Six weeks after the accident he and his wife moved to his father’s house for convenience but spent several months in total despair. He passed much of his time reading, until one day his wife brought him a biography of a young woman called Elizabeth Kinning. She was an inmate of an asylum in Liverpool who lost the use of her hands and had taught herself to draw with her mouth.
This idea excited him and he immediately began to practice, at first using a slate, then with a sheet of paper pinned to his pillow, using a pencil and watercolours.
His skill increased apace and he was encouraged by Miss Hanbury from Holfield Grange, who sold his early drawings for one shilling. After various experiments with different media he decided to concentrate on line drawings.

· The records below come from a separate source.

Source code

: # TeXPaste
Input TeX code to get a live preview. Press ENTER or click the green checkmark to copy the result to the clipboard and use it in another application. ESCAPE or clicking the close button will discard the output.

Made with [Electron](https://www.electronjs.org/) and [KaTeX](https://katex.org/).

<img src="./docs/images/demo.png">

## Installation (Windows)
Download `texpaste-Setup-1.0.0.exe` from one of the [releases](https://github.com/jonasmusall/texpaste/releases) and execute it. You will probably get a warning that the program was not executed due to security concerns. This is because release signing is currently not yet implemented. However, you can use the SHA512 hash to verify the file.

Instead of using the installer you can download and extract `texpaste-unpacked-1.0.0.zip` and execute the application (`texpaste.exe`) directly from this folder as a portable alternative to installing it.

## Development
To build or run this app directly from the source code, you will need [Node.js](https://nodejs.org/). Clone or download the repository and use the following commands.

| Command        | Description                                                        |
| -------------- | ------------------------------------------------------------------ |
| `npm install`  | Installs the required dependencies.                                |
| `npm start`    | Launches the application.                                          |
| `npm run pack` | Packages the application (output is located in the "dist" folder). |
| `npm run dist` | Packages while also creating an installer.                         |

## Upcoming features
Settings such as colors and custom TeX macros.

He would first sketch with a pencil and then fill in the fine detail with Indian ink using a fine-hair pencil brush. The posture he adopted to carry out his work was by lying on his side with his head slightly raised by his pillows. A small desk, made under his own instructions, was adjusted and a paper pinned to it.
He only ever drew whilst in bed and then in the company of family and those he knew well. He said that strangers made him so nervous that he could not trust himself with the delicate brush strokes. The brush was constantly taken out of his mouth and refilled by an attendant, most often his wife, and his delicacy of touch and the precision of his work under the most difficult conditions is stunning. John seldom pursued his art during the winter months as he considered the light unsatisfactory.
One of John Carter’s framed drawings,
A constant stream of people would visit many bringing subjects to copy. The artist always considered his best picture was a drawing called “Innocence” after Hermann Winterhalter for Miss White at Highfields. Another of his drawings was presented by the Bishop of London to the dowager Queen Adelaide who passed it on to Queen Victoria.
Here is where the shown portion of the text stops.